YOUR INSTRUCTIONS
Using the listing below, report each line holding the string "alerts".

★ ★ ★ ★ ★ ★ ★

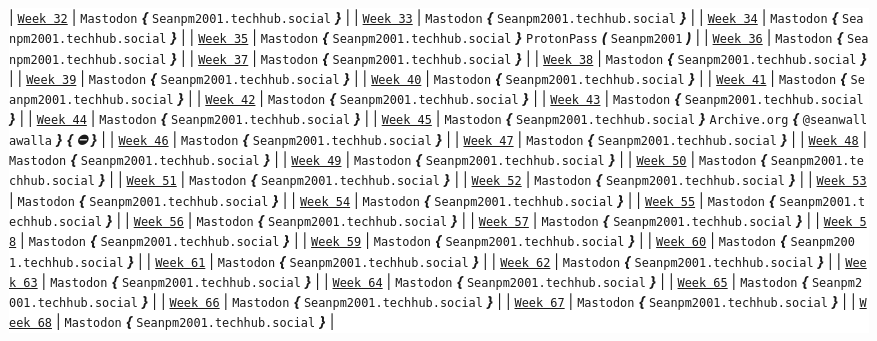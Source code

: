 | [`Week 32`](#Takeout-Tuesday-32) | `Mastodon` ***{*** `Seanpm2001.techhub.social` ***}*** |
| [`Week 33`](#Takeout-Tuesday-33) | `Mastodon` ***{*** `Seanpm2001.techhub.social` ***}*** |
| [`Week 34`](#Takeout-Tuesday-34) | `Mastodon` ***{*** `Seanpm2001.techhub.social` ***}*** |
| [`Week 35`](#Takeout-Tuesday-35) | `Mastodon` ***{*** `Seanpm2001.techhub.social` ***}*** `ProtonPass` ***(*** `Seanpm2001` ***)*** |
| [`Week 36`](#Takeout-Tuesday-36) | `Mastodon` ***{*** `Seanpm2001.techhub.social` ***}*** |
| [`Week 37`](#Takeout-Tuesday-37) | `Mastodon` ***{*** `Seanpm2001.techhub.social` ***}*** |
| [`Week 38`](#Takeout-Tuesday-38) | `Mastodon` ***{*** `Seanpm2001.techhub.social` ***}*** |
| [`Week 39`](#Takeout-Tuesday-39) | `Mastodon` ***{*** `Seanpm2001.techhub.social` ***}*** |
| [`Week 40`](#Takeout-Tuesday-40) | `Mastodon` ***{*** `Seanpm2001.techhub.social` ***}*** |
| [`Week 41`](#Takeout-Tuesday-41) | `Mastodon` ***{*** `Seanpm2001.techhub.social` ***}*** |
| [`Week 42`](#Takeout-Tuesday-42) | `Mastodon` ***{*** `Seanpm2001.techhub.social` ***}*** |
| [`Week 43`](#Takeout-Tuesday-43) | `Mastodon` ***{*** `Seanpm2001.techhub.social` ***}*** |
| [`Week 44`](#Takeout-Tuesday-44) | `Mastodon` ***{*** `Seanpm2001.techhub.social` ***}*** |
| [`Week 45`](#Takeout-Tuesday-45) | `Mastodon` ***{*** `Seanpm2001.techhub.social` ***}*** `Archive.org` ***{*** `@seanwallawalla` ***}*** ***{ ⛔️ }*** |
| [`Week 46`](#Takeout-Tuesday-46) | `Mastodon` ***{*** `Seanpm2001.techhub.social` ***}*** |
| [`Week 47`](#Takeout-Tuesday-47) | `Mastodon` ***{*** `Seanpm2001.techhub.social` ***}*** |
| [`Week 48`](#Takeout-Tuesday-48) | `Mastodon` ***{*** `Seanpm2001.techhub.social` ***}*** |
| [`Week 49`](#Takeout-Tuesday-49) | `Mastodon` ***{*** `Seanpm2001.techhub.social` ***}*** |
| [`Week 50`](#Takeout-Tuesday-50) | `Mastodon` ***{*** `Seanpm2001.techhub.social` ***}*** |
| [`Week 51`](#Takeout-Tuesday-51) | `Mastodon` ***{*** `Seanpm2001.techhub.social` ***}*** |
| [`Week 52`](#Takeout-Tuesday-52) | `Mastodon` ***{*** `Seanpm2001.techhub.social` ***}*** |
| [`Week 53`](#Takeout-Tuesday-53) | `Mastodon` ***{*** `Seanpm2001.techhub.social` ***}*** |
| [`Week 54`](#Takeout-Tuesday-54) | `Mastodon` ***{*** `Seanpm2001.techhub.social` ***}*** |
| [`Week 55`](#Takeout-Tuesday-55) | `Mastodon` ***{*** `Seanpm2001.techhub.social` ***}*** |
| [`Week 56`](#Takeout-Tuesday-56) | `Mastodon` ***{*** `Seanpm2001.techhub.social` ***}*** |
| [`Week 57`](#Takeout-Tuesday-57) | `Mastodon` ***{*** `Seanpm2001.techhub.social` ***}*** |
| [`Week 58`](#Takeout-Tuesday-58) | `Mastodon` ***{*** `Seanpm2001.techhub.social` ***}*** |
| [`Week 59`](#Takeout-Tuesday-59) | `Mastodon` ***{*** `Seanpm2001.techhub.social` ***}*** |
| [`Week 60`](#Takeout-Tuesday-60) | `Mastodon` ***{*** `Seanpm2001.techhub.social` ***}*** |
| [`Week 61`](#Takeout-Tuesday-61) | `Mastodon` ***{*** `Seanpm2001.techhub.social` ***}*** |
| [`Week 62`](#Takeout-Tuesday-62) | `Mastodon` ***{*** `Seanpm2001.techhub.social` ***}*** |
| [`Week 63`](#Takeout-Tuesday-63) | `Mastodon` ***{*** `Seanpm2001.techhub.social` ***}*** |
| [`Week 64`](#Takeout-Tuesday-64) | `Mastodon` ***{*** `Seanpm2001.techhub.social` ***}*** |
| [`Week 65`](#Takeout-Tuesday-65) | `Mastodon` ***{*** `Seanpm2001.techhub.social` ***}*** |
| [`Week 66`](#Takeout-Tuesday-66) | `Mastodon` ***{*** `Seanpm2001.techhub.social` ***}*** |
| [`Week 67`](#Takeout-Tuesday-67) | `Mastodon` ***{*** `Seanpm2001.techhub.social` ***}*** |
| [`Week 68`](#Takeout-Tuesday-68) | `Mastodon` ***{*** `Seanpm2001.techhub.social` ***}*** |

★ ★ ★ ★ ★ ★ ★

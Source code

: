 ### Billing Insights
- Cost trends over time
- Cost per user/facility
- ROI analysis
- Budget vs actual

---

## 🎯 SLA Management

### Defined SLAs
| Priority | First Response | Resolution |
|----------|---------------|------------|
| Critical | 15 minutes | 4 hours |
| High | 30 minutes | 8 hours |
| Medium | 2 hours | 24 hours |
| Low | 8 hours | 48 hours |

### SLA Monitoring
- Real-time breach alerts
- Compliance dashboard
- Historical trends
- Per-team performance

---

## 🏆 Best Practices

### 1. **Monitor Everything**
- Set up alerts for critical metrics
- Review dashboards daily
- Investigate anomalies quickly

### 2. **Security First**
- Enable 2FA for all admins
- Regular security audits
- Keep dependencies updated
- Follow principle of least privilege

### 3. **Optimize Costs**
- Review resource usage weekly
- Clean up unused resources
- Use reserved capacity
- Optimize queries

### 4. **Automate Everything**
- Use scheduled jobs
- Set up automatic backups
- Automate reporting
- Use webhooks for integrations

★ ★ ★ ★ ★ ★ ★

SOLUTION TO THIS TASK
- Real-time breach alerts
- Set up alerts for critical metrics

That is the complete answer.